実際には標準的かやや小さめのリム内径、カップは深めのVカップです。
リムは厚すぎず、リップのコントールがしやすい形状です。
大きすぎないリム内径は高音域が楽で、また跳躍を多く含むフレーズなども演奏しやすいです。
深めのVカップ形状からは良い意味でダークな、スケールの大きいサウンドがホールいっぱいに響きます。
ff(フォルティッシモ)になっても音色が破綻することなく、大編成のオーケストラや吹奏楽団の中で存在感のある音色が際立ちます。
スロート手前付近から一番細くなるボアにかけて、逆円錐形にわずかにすぼまっていく独特な形状が目視でも確認できます。
これによって深めのカップとやや広めのボアとのバランスが絶妙に取られていて、息を取られすぎることがありません。
吹き込む息が安定するので、音がふらつくことなく音程も定まりやすい素晴らしいデザインだと思います。
バックボアの形状も含めて、どの音域でも吹きやすいバランスに優れたマウスピースです。
大編成の中での雄大なサウンドも魅力的ですし、透明感あふれるピアニッシモや、ソロ、アンサンブルにも幅広く対応する多様性のあるマウスピースです。
やや小さめのリム内径は、唇が薄めの方にも相性が良いですし、パワーがあるように見えない小中学生や女性奏者から壮麗でダークな音色を聴かされると周りも驚くと思います。
チャイコフスキー、マーラー、ショスタコーヴィチ、ホルストの惑星などのTuttiも、ぜひこのマウスピースの音で聴いてみたいです。
意外にモーツァルトのコンチェルトなんか吹くと、一般的なイメージと随分違う音色になって斬新な印象を持たれそうです。
もちろん絶対に太ベルの楽器にしか合わないというマウスピースではありませんので、いろんな楽器に合わせて音色や吹奏感などを探っていただくのも楽しいと思います。
同じ楽器でもマウスピースだけでこんなに音色が変わるのか、といった証明にもなると思います。
全体に素晴らしいコンディションです。ところどころ極わずかな小キズが極わずかに見受けられますが、よく見ないとわからないほどでほとんど気にならないと思います。

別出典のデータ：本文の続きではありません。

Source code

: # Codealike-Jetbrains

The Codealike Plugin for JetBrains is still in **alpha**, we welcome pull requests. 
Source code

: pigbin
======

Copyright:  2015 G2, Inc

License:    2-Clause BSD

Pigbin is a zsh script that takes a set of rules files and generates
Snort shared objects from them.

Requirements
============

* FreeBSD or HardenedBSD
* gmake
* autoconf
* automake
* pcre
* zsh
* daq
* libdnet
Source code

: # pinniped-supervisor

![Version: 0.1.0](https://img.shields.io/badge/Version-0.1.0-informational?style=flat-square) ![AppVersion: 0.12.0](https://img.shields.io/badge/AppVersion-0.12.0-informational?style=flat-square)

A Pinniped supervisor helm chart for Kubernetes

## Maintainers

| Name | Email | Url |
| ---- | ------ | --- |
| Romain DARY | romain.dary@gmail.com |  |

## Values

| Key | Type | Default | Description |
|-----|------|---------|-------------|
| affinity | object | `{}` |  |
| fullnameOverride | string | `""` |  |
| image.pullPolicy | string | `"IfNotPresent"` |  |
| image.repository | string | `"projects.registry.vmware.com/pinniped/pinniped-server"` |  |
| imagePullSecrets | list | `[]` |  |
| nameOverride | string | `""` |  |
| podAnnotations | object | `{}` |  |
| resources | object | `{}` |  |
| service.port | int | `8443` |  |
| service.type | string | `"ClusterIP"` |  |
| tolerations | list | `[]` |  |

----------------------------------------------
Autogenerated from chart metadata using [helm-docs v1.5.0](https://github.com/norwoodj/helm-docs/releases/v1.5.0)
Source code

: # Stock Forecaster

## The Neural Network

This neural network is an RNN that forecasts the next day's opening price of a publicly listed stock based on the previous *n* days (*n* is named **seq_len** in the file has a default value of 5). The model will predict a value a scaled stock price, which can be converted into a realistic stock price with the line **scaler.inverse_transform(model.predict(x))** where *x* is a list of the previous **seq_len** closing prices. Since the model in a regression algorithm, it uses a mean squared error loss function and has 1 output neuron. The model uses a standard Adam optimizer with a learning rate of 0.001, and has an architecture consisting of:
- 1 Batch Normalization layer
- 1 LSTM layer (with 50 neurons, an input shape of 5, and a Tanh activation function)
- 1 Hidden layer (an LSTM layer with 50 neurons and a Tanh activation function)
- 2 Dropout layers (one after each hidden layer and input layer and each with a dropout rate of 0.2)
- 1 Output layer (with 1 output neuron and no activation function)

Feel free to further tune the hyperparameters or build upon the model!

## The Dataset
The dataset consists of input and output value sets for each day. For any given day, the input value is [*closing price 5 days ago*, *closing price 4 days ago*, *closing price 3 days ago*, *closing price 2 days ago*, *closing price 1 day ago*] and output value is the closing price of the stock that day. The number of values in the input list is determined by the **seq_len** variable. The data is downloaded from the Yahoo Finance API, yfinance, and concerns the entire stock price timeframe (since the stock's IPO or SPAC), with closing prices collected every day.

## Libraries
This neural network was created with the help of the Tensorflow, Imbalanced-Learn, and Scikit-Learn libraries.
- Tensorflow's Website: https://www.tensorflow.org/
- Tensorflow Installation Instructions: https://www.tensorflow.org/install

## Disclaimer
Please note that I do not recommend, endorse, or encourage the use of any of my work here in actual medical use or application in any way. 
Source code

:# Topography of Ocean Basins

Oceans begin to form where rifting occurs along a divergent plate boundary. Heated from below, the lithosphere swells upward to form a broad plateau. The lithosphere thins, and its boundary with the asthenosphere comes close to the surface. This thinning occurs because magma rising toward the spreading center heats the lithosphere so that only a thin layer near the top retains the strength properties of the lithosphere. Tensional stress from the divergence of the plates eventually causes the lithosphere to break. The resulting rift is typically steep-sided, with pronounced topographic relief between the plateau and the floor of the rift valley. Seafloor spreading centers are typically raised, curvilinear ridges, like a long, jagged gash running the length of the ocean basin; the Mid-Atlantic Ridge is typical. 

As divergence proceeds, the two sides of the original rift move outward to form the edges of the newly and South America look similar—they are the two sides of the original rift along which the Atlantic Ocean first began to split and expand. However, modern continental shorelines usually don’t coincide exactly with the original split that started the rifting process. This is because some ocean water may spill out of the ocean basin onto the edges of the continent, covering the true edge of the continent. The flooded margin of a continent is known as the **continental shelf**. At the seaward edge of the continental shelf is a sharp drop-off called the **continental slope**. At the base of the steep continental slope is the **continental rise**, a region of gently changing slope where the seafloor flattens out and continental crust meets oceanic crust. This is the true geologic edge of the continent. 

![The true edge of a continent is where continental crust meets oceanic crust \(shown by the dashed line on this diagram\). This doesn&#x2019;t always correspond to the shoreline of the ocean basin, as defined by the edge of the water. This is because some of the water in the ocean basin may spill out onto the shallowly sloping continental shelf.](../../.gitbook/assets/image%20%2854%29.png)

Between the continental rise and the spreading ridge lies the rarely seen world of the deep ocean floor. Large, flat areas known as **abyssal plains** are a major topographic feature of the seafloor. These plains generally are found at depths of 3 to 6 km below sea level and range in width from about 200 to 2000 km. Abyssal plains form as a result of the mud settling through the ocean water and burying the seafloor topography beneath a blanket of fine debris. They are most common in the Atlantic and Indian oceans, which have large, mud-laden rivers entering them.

楽器店で試奏を繰り返されて「新品」として販売されているマウスピースよりも、場合によっては状態が良いと言えるほどです。
全体の銀メッキの状態も極上で、美しく光り輝いています。
マウスピースの表面とカップ内からバックボア、シャンク先端まで、綺麗に洗浄して適度に磨いてありますので、汚れなどの心配のまったくない清潔な状態にしてあります。